• PROBLEM TO SOLVE
Below are the records; copy exactly the lines from the first through the one containing "zastąp własnym imieniem", both included, and leave out the pictures.

(Stored data entries)
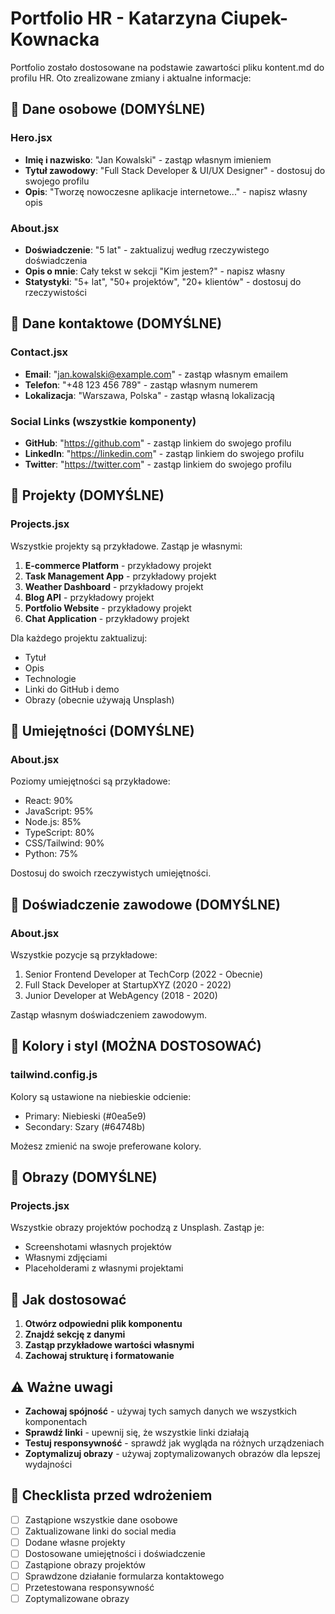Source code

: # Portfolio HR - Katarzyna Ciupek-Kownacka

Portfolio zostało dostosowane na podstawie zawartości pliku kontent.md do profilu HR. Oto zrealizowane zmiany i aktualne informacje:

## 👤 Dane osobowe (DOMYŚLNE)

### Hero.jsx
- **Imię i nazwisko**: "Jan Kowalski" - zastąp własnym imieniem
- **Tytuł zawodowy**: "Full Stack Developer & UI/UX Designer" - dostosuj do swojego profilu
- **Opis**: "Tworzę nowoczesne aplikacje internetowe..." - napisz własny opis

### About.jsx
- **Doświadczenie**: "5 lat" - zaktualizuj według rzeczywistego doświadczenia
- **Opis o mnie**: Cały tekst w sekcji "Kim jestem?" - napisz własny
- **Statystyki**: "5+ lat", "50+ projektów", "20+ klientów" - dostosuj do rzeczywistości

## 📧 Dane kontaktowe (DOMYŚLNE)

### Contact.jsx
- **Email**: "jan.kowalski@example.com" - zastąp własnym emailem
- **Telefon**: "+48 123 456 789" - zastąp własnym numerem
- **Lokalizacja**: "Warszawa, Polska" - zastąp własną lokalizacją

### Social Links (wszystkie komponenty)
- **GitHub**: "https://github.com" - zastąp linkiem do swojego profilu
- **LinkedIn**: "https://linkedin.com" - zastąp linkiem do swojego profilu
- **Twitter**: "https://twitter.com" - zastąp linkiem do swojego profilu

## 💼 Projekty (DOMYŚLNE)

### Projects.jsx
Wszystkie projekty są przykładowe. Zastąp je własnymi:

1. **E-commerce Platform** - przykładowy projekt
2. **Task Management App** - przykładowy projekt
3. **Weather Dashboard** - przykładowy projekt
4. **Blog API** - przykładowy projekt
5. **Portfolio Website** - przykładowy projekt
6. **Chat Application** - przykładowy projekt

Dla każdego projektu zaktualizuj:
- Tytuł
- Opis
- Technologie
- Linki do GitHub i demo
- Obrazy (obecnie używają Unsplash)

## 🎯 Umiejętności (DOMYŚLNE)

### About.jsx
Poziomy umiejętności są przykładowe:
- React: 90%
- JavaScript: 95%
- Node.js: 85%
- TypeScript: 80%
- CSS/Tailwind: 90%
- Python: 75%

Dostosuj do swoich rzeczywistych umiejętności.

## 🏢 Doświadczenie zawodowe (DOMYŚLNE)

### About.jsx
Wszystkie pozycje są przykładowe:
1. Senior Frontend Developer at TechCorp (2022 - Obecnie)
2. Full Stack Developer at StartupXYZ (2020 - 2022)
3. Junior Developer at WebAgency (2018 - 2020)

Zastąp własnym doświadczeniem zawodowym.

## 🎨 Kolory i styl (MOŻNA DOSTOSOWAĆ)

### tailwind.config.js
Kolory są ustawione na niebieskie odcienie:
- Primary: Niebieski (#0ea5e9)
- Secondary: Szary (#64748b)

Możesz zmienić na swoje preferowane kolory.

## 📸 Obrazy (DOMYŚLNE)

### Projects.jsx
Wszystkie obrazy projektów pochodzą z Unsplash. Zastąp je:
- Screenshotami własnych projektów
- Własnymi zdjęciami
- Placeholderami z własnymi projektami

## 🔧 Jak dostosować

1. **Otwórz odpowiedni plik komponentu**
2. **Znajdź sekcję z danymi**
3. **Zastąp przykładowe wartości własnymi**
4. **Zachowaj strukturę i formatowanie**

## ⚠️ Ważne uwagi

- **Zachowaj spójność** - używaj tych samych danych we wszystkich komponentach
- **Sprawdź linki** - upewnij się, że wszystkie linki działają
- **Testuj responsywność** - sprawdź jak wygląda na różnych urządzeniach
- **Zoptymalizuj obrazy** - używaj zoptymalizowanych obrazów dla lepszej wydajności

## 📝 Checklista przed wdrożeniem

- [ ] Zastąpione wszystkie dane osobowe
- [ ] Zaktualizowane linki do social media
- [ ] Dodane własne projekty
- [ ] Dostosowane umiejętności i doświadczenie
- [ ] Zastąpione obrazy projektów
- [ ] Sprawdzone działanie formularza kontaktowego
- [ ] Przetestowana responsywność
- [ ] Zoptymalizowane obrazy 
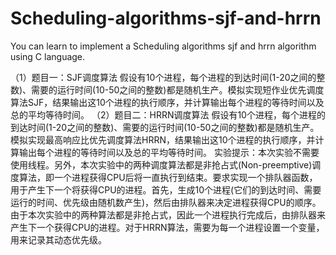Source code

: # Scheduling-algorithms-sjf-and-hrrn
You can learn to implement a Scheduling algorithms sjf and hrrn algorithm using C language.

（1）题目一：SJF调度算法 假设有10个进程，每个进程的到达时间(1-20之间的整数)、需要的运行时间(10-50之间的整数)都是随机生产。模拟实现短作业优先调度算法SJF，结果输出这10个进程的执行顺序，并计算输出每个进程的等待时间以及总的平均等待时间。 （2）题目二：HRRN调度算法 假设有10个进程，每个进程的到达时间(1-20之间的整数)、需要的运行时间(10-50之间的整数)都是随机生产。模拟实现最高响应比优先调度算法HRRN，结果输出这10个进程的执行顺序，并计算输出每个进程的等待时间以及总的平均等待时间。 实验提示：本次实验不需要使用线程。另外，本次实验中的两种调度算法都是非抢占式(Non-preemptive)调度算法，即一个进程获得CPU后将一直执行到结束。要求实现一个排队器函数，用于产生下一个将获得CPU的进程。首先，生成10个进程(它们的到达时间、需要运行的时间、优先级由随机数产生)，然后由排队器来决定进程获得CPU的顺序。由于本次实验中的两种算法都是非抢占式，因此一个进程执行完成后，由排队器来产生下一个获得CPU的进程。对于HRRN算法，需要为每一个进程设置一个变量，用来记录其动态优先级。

• WRITTEN ANSWER
Source code

: # Portfolio HR - Katarzyna Ciupek-Kownacka

Portfolio zostało dostosowane na podstawie zawartości pliku kontent.md do profilu HR. Oto zrealizowane zmiany i aktualne informacje:

## 👤 Dane osobowe (DOMYŚLNE)

### Hero.jsx
- **Imię i nazwisko**: "Jan Kowalski" - zastąp własnym imieniem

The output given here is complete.